Material provided

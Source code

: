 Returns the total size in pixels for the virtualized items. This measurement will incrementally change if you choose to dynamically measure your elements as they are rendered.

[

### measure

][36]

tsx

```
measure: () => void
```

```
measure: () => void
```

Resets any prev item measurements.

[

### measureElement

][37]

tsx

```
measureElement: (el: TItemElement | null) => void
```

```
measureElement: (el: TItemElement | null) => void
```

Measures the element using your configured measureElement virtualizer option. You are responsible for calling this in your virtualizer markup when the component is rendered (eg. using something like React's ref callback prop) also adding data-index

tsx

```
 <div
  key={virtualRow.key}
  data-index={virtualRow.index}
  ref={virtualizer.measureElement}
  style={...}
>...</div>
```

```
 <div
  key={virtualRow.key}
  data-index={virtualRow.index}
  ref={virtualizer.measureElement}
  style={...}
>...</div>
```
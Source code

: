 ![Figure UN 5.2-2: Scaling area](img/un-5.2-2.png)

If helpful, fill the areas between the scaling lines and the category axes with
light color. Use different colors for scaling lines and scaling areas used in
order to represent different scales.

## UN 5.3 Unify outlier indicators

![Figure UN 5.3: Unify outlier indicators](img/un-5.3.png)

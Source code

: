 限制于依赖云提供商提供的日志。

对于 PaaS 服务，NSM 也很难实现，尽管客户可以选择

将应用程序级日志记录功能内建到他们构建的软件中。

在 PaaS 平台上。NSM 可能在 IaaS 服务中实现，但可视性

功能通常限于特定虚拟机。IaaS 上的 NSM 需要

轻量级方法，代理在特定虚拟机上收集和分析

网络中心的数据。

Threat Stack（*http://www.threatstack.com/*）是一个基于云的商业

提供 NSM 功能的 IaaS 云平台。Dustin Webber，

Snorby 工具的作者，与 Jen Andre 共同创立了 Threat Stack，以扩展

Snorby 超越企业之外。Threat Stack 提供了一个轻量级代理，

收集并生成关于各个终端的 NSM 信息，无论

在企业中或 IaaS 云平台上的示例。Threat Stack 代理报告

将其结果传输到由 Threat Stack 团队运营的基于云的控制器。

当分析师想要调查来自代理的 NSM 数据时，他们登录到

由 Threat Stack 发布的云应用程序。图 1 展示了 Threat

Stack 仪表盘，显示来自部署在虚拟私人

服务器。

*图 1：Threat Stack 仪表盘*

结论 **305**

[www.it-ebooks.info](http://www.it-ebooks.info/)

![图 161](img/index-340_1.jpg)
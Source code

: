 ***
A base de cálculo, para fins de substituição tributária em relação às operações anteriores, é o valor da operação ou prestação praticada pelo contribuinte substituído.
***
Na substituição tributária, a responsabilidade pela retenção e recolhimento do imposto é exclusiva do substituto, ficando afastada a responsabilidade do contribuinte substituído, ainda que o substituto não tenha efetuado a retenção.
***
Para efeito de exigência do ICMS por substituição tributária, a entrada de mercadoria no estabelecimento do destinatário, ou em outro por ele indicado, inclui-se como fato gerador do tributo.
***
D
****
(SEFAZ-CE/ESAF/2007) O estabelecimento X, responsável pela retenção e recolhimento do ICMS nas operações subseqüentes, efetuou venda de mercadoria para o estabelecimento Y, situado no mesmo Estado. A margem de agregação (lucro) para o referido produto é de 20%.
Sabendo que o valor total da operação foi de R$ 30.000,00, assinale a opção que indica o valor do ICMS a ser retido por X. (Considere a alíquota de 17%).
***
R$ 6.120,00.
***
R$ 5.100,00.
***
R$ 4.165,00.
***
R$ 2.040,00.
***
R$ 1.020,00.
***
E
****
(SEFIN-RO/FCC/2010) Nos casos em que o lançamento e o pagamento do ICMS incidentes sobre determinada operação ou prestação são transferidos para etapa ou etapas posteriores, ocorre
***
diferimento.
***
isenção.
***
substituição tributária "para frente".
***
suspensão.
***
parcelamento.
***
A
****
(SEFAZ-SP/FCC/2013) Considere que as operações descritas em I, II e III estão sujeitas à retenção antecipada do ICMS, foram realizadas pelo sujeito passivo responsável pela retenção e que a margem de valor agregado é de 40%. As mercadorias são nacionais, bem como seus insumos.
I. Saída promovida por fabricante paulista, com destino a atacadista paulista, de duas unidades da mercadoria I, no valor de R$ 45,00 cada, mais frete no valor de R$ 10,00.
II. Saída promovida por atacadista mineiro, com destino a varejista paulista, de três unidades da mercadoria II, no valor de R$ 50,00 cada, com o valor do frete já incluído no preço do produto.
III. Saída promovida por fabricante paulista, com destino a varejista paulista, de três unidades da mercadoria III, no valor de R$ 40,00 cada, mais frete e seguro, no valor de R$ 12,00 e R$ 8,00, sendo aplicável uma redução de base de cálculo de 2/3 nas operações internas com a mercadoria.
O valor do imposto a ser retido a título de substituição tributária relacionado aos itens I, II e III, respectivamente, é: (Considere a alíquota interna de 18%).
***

Assignment
Exactly as shown, output all of the material above.

Exercise answer
Source code

: Returns the total size in pixels for the virtualized items. This measurement will incrementally change if you choose to dynamically measure your elements as they are rendered.

[

### measure

][36]

tsx

```
measure: () => void
```

```
measure: () => void
```

Resets any prev item measurements.

[

### measureElement

][37]

tsx

```
measureElement: (el: TItemElement | null) => void
```

```
measureElement: (el: TItemElement | null) => void
```

Measures the element using your configured measureElement virtualizer option. You are responsible for calling this in your virtualizer markup when the component is rendered (eg. using something like React's ref callback prop) also adding data-index

tsx

```
 <div
  key={virtualRow.key}
  data-index={virtualRow.index}
  ref={virtualizer.measureElement}
  style={...}
>...</div>
```

```
 <div
  key={virtualRow.key}
  data-index={virtualRow.index}
  ref={virtualizer.measureElement}
  style={...}
>...</div>
```
Source code

: ![Figure UN 5.2-2: Scaling area](img/un-5.2-2.png)

If helpful, fill the areas between the scaling lines and the category axes with
light color. Use different colors for scaling lines and scaling areas used in
order to represent different scales.

## UN 5.3 Unify outlier indicators

![Figure UN 5.3: Unify outlier indicators](img/un-5.3.png)

Source code

: 限制于依赖云提供商提供的日志。

对于 PaaS 服务，NSM 也很难实现，尽管客户可以选择

将应用程序级日志记录功能内建到他们构建的软件中。

在 PaaS 平台上。NSM 可能在 IaaS 服务中实现，但可视性

功能通常限于特定虚拟机。IaaS 上的 NSM 需要

轻量级方法，代理在特定虚拟机上收集和分析

网络中心的数据。

Threat Stack（*http://www.threatstack.com/*）是一个基于云的商业

提供 NSM 功能的 IaaS 云平台。Dustin Webber，

Snorby 工具的作者，与 Jen Andre 共同创立了 Threat Stack，以扩展

Snorby 超越企业之外。Threat Stack 提供了一个轻量级代理，

收集并生成关于各个终端的 NSM 信息，无论

在企业中或 IaaS 云平台上的示例。Threat Stack 代理报告

将其结果传输到由 Threat Stack 团队运营的基于云的控制器。

当分析师想要调查来自代理的 NSM 数据时，他们登录到

由 Threat Stack 发布的云应用程序。图 1 展示了 Threat

Stack 仪表盘，显示来自部署在虚拟私人

服务器。

*图 1：Threat Stack 仪表盘*

结论 **305**

[www.it-ebooks.info](http://www.it-ebooks.info/)

![图 161](img/index-340_1.jpg)
Source code

: ***
A base de cálculo, para fins de substituição tributária em relação às operações anteriores, é o valor da operação ou prestação praticada pelo contribuinte substituído.
***
Na substituição tributária, a responsabilidade pela retenção e recolhimento do imposto é exclusiva do substituto, ficando afastada a responsabilidade do contribuinte substituído, ainda que o substituto não tenha efetuado a retenção.
***
Para efeito de exigência do ICMS por substituição tributária, a entrada de mercadoria no estabelecimento do destinatário, ou em outro por ele indicado, inclui-se como fato gerador do tributo.
***
D
****
(SEFAZ-CE/ESAF/2007) O estabelecimento X, responsável pela retenção e recolhimento do ICMS nas operações subseqüentes, efetuou venda de mercadoria para o estabelecimento Y, situado no mesmo Estado. A margem de agregação (lucro) para o referido produto é de 20%.
Sabendo que o valor total da operação foi de R$ 30.000,00, assinale a opção que indica o valor do ICMS a ser retido por X. (Considere a alíquota de 17%).
***
R$ 6.120,00.
***
R$ 5.100,00.
***
R$ 4.165,00.
***
R$ 2.040,00.
***
R$ 1.020,00.
***
E
****
(SEFIN-RO/FCC/2010) Nos casos em que o lançamento e o pagamento do ICMS incidentes sobre determinada operação ou prestação são transferidos para etapa ou etapas posteriores, ocorre
***
diferimento.
***
isenção.
***
substituição tributária "para frente".
***
suspensão.
***
parcelamento.
***
A
****
(SEFAZ-SP/FCC/2013) Considere que as operações descritas em I, II e III estão sujeitas à retenção antecipada do ICMS, foram realizadas pelo sujeito passivo responsável pela retenção e que a margem de valor agregado é de 40%. As mercadorias são nacionais, bem como seus insumos.
I. Saída promovida por fabricante paulista, com destino a atacadista paulista, de duas unidades da mercadoria I, no valor de R$ 45,00 cada, mais frete no valor de R$ 10,00.
II. Saída promovida por atacadista mineiro, com destino a varejista paulista, de três unidades da mercadoria II, no valor de R$ 50,00 cada, com o valor do frete já incluído no preço do produto.
III. Saída promovida por fabricante paulista, com destino a varejista paulista, de três unidades da mercadoria III, no valor de R$ 40,00 cada, mais frete e seguro, no valor de R$ 12,00 e R$ 8,00, sendo aplicável uma redução de base de cálculo de 2/3 nas operações internas com a mercadoria.
O valor do imposto a ser retido a título de substituição tributária relacionado aos itens I, II e III, respectivamente, é: (Considere a alíquota interna de 18%).
***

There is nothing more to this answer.